- To participate in the 911Metallurgist Forums, be sure to be Logged-IN
- Use
**Add New Topic**to ask a New Question/Discussion about GeoMetallurgy or Geology. - OR
**Select a Topic**that Interests you. - Use
**Add Reply**= to Reply/Participate in a Topic/Discussion (most frequent).

Using**Add Reply**allows you to Attach Images or PDF files and provide a more complete input. - Use
**Add Comment**= to comment on someone else’s Reply in an already active Topic/Discussion.

## Heterogeneity Test (14 replies)

Capping at the 95 percentile is usually too severe in the case of estimation. Usually you should use a cumulative probability plot and see where the points in the plot go off the trend of the line. This is usually above the 98 percentile. Have a look at the coefficient of variation as well. Ideally it should come down radically as you go from no cap to using a cap. At the absolute worst the CoV should come down below 2.5 or better still lower. Capping is a whole field of study in itself.

Good answer! Keep in mind, though somewhat off the question, cumulative probe plot can also aid in identifying multiple populations which may necessarily need to somehow be separated and then analyzed. Just my two cents.

I am assuming you tested for gold. If so, the Heterogeneity test work is mainly designed to measure the influence of any coarse gold. You can use the 100 sample particle method or the staged duplicate sample method - anomalies in both processes are what we are testing for so outliers cannot be removed. You cannot lower your FSE - it is fundamental - you can lower error in sampling on site by taking larger samples (within practical considerations).

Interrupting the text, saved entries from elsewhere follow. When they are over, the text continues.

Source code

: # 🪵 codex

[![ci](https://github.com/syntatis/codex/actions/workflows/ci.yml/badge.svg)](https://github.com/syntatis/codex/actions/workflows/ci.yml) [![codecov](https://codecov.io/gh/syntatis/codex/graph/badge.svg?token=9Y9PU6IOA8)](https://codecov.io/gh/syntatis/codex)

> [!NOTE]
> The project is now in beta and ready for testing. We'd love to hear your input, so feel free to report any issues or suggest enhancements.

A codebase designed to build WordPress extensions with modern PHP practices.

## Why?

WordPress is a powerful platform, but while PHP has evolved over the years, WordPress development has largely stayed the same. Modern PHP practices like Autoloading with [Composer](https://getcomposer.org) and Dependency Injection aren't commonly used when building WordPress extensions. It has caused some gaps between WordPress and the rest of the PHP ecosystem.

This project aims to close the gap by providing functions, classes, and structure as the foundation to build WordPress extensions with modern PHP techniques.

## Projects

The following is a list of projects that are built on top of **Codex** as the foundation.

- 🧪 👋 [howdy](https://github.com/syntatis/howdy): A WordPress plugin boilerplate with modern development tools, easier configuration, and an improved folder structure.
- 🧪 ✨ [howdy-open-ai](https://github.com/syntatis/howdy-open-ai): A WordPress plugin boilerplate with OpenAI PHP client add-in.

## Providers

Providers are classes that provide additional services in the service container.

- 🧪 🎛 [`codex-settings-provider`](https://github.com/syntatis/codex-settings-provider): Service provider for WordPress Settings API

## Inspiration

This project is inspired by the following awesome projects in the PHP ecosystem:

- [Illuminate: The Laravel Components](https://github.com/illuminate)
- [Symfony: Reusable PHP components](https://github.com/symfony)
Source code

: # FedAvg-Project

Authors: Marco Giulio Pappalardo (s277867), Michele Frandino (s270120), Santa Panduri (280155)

There are several common statistical tests for outliers. One frequently used is Grubbs' Outlier Test and you are also correct that simply using a two standard deviation criterion is not recommended. Furthermore, there is much more to it than simply removing the detected outliers; I know of no recommendation offered in the statistical literature that supports doing this. Consider that given sufficient data, one can remove enough selected data points to reach almost any conclusion desired. To the contrary, a detection of one or more outliers should trigger an investigation of the cause and there are many possible causes. You mentioned one which is certainly a possibility. Also, common outlier tests assume a Gaussian (Normal) distribution. The distribution under scrutiny may not be Gaussian. It may be heavier in the tails and it may not be symmetric. Outliers also can be generated by unexpected errors/mistakes in the sample preparation or laboratory analysis process.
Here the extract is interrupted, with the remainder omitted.